Work order
Range to reproduce from the entries below: the line with "an endless sea", the line with "### 微服务器又是什么？", and every line in between. Give them exactly and give nothing else.
───── Material provided
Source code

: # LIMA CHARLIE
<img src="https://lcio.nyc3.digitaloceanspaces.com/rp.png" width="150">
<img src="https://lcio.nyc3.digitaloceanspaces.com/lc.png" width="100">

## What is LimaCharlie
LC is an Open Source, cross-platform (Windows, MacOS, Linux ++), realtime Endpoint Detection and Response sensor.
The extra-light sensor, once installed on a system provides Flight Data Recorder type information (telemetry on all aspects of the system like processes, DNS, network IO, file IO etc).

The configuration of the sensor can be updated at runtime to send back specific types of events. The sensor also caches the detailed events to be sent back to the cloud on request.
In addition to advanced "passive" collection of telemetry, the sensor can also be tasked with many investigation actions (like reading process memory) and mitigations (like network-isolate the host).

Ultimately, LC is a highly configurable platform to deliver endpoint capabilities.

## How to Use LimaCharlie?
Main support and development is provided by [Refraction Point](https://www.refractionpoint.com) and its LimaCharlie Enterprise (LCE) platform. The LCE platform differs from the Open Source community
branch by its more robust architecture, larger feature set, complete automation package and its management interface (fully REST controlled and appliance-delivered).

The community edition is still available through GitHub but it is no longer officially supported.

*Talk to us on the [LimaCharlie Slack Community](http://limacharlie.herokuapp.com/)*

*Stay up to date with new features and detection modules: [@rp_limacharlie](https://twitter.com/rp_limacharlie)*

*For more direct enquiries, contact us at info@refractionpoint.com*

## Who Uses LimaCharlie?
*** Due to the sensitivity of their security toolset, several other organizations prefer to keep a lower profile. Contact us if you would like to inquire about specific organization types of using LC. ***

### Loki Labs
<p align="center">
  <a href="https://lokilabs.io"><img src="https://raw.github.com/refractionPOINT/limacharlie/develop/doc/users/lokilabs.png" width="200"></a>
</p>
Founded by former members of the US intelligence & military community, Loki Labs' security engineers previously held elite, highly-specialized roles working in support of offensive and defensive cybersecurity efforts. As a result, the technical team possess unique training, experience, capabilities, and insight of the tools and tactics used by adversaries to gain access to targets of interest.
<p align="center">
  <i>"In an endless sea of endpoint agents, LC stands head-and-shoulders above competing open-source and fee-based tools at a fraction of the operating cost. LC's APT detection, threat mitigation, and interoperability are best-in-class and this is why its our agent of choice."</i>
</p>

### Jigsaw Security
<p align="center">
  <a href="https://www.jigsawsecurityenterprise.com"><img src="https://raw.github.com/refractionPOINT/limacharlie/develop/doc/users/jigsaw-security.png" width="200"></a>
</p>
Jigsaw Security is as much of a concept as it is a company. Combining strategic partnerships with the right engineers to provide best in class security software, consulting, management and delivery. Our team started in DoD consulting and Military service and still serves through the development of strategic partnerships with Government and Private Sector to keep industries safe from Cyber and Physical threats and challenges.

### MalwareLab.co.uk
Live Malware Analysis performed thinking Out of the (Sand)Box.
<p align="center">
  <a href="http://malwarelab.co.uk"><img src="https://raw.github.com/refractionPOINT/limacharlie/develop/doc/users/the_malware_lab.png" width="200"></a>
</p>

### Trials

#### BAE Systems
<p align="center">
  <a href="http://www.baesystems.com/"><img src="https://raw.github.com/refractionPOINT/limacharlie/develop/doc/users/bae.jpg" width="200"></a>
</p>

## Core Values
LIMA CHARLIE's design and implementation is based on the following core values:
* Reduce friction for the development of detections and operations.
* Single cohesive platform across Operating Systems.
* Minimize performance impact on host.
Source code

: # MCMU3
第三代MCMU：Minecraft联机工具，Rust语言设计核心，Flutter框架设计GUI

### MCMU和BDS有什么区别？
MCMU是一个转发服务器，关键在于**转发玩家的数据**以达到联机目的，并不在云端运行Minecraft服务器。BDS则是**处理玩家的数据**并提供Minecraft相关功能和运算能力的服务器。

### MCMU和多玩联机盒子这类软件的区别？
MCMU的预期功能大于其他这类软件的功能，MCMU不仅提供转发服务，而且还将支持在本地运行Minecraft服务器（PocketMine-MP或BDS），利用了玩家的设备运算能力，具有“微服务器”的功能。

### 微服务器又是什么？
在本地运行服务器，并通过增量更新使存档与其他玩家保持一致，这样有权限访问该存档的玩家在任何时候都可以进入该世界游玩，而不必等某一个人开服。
──────────
Answer for this exercise
  <i>"In an endless sea of endpoint agents, LC stands head-and-shoulders above competing open-source and fee-based tools at a fraction of the operating cost. LC's APT detection, threat mitigation, and interoperability are best-in-class and this is why its our agent of choice."</i>
</p>

### Jigsaw Security
<p align="center">
  <a href="https://www.jigsawsecurityenterprise.com"><img src="https://raw.github.com/refractionPOINT/limacharlie/develop/doc/users/jigsaw-security.png" width="200"></a>
</p>
Jigsaw Security is as much of a concept as it is a company. Combining strategic partnerships with the right engineers to provide best in class security software, consulting, management and delivery. Our team started in DoD consulting and Military service and still serves through the development of strategic partnerships with Government and Private Sector to keep industries safe from Cyber and Physical threats and challenges.

### MalwareLab.co.uk
Live Malware Analysis performed thinking Out of the (Sand)Box.
<p align="center">
  <a href="http://malwarelab.co.uk"><img src="https://raw.github.com/refractionPOINT/limacharlie/develop/doc/users/the_malware_lab.png" width="200"></a>
</p>

### Trials

#### BAE Systems
<p align="center">
  <a href="http://www.baesystems.com/"><img src="https://raw.github.com/refractionPOINT/limacharlie/develop/doc/users/bae.jpg" width="200"></a>
</p>

## Core Values
LIMA CHARLIE's design and implementation is based on the following core values:
* Reduce friction for the development of detections and operations.
* Single cohesive platform across Operating Systems.
* Minimize performance impact on host.
Source code

: # MCMU3
第三代MCMU：Minecraft联机工具，Rust语言设计核心，Flutter框架设计GUI

### MCMU和BDS有什么区别？
MCMU是一个转发服务器，关键在于**转发玩家的数据**以达到联机目的，并不在云端运行Minecraft服务器。BDS则是**处理玩家的数据**并提供Minecraft相关功能和运算能力的服务器。

### MCMU和多玩联机盒子这类软件的区别？
MCMU的预期功能大于其他这类软件的功能，MCMU不仅提供转发服务，而且还将支持在本地运行Minecraft服务器（PocketMine-MP或BDS），利用了玩家的设备运算能力，具有“微服务器”的功能。

### 微服务器又是什么？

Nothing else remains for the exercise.